On Sept. 9, the 45th anniversary of the heroic Attica prison uprising in New York, inmates across the country struck a blow against today’s slave labor in U.S. prisons. Inmates are routinely compelled to toil for as little as 25 cents an hour. In many state facilities, they are not paid anything for their forced labor.
Prisoners mobilizing with the Incarcerated Workers Organizing Committee of the Industrial Workers of the World organization called on other inmates to strike by withholding their labor — and, in the prisoners’ words, “let the crops rot in the fields.” Additionally, solidarity actions took place the same day in many locations. Below are descriptions of some of them.
At Holman Prison, 9 miles north of the town of Atmore, where prisoners are active in the Free Alabama Movement, an inside contact reported: “All inmates at Holman Prison refused to report to their prison jobs without incident. With the rising of the sun came an eerie silence as the men at Holman laid on their racks reading or sleeping. Officers are performing all tasks.”
The Alabama Department of Corrections later denied this, saying “only” 45 Holman inmates refused to prepare breakfast and work in the license tag plant. The ADC also denied strike participation at other state prisons. There have been multiple work stoppages at Alabama state prisons since 2014. It is the only state prison that carries out executions
A small solidarity protest outside Holman was harassed by police.

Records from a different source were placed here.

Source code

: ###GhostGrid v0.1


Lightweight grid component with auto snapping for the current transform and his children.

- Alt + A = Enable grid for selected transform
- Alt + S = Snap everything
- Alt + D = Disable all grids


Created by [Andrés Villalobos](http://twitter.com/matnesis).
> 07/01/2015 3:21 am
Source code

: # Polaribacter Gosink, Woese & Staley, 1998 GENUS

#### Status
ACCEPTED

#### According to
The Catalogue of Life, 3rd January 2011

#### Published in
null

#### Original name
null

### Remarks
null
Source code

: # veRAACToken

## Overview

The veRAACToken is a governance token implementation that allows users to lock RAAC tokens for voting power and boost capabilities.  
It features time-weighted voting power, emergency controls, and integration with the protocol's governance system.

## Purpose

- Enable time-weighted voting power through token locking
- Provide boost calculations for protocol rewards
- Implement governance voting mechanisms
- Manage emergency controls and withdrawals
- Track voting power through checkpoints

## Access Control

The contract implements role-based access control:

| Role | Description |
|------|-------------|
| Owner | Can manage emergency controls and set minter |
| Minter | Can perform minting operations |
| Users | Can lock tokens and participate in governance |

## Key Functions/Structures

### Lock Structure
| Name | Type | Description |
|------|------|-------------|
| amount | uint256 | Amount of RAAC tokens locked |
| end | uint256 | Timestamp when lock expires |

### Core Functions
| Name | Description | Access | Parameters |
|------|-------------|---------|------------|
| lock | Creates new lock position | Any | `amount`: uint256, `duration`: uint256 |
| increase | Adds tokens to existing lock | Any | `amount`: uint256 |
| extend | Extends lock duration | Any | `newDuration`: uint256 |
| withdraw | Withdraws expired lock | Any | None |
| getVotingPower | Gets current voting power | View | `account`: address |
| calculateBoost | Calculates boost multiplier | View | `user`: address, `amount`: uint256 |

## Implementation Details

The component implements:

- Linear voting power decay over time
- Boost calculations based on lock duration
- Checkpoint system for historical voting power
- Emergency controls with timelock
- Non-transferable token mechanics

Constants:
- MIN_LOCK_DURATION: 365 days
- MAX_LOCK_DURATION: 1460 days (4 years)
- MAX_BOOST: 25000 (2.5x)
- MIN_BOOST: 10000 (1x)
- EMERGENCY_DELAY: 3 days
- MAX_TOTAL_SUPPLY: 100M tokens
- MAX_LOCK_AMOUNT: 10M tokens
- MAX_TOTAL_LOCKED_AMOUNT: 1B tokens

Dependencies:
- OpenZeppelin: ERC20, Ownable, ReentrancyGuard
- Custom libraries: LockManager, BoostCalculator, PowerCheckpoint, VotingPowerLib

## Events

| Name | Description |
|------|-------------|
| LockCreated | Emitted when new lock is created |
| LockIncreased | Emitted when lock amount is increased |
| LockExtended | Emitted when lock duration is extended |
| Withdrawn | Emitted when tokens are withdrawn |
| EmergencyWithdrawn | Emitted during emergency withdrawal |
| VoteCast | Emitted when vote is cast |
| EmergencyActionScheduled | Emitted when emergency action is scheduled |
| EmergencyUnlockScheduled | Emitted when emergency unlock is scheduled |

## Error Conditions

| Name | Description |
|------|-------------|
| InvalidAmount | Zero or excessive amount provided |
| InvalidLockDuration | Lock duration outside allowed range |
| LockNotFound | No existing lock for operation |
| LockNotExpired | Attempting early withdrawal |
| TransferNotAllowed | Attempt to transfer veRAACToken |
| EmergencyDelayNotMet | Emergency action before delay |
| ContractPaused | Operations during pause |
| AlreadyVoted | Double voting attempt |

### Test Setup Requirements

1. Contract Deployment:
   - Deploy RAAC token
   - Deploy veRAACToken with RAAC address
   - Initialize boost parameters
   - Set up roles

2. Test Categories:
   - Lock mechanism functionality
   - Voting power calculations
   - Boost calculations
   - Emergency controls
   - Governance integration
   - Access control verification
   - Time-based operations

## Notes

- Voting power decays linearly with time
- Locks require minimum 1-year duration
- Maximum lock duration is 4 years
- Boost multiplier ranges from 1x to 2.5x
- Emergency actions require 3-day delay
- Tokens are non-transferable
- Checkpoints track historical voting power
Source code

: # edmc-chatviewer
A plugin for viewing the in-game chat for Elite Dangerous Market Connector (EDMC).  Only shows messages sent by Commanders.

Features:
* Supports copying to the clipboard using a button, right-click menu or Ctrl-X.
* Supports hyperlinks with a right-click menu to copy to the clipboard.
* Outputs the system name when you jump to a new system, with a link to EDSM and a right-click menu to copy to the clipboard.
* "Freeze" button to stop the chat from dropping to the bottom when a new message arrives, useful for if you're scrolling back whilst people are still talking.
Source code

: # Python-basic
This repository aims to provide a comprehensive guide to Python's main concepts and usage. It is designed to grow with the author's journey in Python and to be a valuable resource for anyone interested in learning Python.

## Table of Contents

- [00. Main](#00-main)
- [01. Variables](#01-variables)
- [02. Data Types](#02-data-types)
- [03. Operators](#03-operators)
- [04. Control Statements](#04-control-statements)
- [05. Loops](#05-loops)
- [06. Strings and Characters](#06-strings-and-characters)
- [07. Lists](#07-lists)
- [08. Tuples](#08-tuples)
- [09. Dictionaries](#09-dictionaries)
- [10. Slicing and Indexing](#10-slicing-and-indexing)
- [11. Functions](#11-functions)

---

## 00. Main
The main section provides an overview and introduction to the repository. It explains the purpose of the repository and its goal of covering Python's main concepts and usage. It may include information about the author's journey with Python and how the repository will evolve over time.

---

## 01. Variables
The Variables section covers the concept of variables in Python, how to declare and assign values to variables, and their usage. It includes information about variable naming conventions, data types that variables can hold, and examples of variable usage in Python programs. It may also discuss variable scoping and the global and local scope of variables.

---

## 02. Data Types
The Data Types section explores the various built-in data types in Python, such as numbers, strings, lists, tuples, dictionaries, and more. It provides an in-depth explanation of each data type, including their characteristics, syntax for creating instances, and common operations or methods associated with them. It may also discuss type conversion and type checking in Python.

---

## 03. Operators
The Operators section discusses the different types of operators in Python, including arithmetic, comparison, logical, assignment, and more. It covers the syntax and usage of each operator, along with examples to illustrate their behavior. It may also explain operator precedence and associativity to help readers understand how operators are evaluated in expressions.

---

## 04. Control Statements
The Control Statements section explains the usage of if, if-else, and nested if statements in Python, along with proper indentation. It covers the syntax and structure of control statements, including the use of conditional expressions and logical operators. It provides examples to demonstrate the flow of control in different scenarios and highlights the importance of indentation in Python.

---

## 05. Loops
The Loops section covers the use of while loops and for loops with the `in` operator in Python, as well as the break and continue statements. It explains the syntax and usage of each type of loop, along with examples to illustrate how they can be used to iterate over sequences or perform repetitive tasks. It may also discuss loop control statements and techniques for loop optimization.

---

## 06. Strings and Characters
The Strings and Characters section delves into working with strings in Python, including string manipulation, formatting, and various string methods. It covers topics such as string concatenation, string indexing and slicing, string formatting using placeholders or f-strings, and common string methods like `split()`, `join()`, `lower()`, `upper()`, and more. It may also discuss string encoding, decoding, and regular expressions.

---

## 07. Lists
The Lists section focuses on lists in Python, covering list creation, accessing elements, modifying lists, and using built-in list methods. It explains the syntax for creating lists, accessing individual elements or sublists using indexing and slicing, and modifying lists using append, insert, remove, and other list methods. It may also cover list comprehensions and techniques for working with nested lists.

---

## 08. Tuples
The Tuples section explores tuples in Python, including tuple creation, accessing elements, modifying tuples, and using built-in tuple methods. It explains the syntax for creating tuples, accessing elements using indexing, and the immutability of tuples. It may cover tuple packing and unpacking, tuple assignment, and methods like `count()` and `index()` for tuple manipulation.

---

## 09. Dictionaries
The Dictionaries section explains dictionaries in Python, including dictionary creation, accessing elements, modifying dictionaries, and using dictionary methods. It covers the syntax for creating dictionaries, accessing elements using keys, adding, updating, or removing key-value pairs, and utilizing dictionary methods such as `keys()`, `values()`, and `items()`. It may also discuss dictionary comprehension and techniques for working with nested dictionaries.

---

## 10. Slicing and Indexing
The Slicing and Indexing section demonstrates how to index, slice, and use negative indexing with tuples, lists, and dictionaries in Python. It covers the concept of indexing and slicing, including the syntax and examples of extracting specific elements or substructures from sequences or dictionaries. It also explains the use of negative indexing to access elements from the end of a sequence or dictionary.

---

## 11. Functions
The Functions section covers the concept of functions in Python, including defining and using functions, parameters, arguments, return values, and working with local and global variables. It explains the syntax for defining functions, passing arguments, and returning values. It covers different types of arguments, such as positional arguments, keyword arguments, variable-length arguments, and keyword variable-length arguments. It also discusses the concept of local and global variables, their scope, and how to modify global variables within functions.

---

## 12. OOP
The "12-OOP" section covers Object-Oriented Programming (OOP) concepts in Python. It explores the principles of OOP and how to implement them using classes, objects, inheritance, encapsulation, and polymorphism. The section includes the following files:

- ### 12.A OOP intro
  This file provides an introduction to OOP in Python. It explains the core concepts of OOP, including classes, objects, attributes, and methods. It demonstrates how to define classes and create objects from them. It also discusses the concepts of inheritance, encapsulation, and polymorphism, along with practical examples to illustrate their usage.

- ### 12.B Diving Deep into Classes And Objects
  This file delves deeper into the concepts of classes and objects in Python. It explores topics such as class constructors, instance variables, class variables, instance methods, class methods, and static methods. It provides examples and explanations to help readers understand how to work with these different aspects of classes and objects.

In Uniontown, the Black Belt Coalition, whose motto is “fighting for health and justice,” showed solidarity. Their statement read, in part: “BBC & residents of #Uniontown have experienced enough problems with #policebrutality & the criminal justice system. Today, BBC stands with the work strike of Free Alabama Movement, T.O.P.S. (The Ordinary People’s Society Southeastern Region) and incarcerated people at roughly 40 prisons in 24 states across the U.S.”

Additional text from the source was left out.